Instructions on How to Make the World a Better Place By Rachel D
As I dig back into the attic of my mind I find a box labeled, “Emotionally Coping with Death”. This box has a light dusting, as if it hasn’t been opened frequently. I can remember the first time I ever opened this box in my mind. It was the time in my life when I was still realizing these things were shocking to me. Like the first time I realized that when grandpa died he’s never coming back.
I was about seven and was lying in bed thinking before I went to sleep. It was a powerful blow that hit me when I realized that everything we have, everything we know, everything we see around us will someday be gone. All of our family, friends, and even the strangers we see on the streets will one day move on. That night that I started thinking about this I couldn’t stop crying. Through my sobbing I cried out to my mom who was comforting me, “Momma, why does what ever I do matter, if one day I am just going to die?” “What if when I die I am not ready to die?” “What if I haven’t done what I wanna do yet?” I decided that I would have to do something that would make me live forever.
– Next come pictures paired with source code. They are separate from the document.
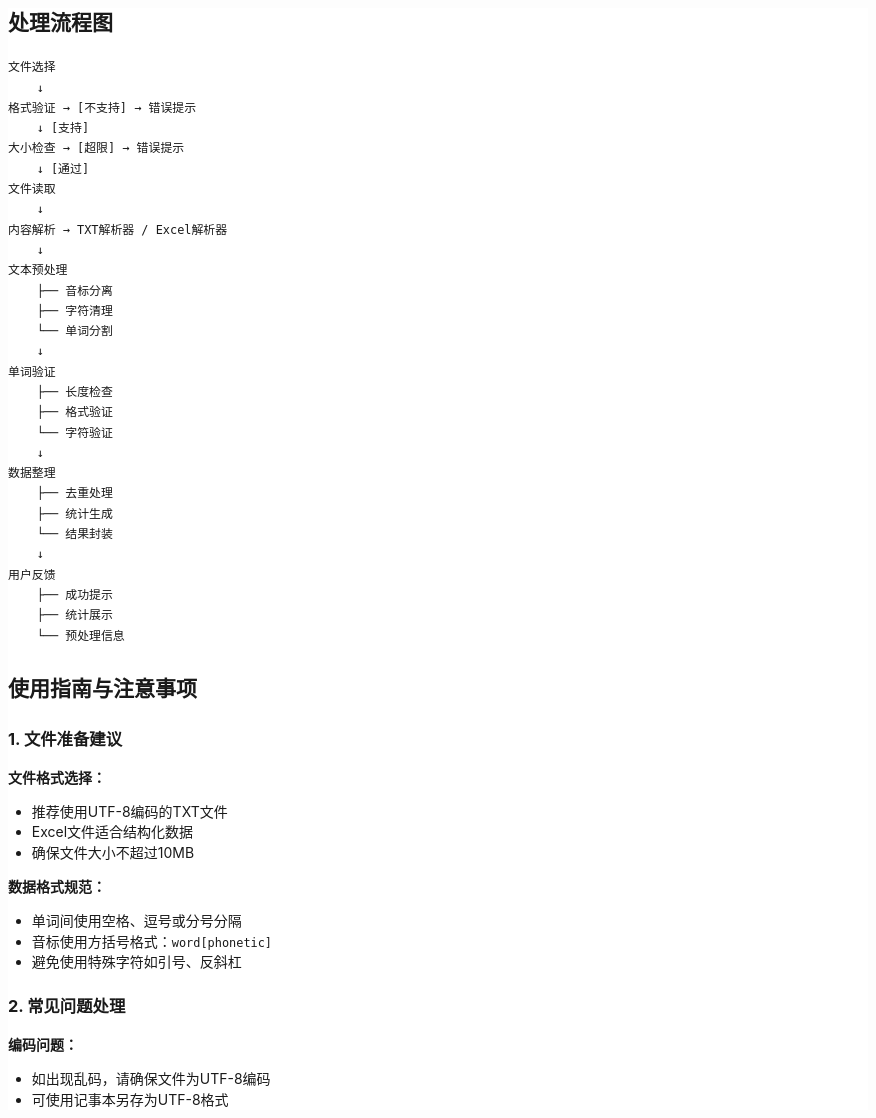 ## 处理流程图

```
文件选择
    ↓
格式验证 → [不支持] → 错误提示
    ↓ [支持]
大小检查 → [超限] → 错误提示
    ↓ [通过]
文件读取
    ↓
内容解析 → TXT解析器 / Excel解析器
    ↓
文本预处理
    ├── 音标分离
    ├── 字符清理
    └── 单词分割
    ↓
单词验证
    ├── 长度检查
    ├── 格式验证
    └── 字符验证
    ↓
数据整理
    ├── 去重处理
    ├── 统计生成
    └── 结果封装
    ↓
用户反馈
    ├── 成功提示
    ├── 统计展示
    └── 预处理信息
```

## 使用指南与注意事项

### 1. 文件准备建议
**文件格式选择：**
- 推荐使用UTF-8编码的TXT文件
- Excel文件适合结构化数据
- 确保文件大小不超过10MB

**数据格式规范：**
- 单词间使用空格、逗号或分号分隔
- 音标使用方括号格式：`word[phonetic]`
- 避免使用特殊字符如引号、反斜杠

### 2. 常见问题处理
**编码问题：**
- 如出现乱码，请确保文件为UTF-8编码
- 可使用记事本另存为UTF-8格式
I guess that was the best conclusion that my seven year old mind could come up with.
Now when I open this box I am older and more mature. I know that there is a better answer than deciding that I would live forever I believe that I have a calling to do something for the greater good, so that whatever I do will passed down from generation to generation. I guess that in a sense that would be living forever. I don’t know if I’m going to be able to stop global warming, cure cancer, or end the aids epidemic. But maybe if I could just be remembered for some small thing, something my grandchildren will tell their grandchildren then I know I will be okay.
When we are all gone, when everything and everyone around us is no more, will people know you? There are so many people in this world, more now than have ever existed in the past. What will you do to make yourself stand out? Since I am only 13 now my major goal in life is to make the world a little better of a place for the next generations to come. If everyone, or maybe not everyone, or maybe just the people that hear my belief make this a goal too, we won’t be afraid to die because we’ll know that the world we’re leaving to our children will be okay.
So now in the attic in my mind, next to the box labeled “Emotionally Coping with Death” there is a box that says “Instructions on How to Make the World a Better Place” and in this box is my belief: do something in life that will make the world a better place after you die. This I believe.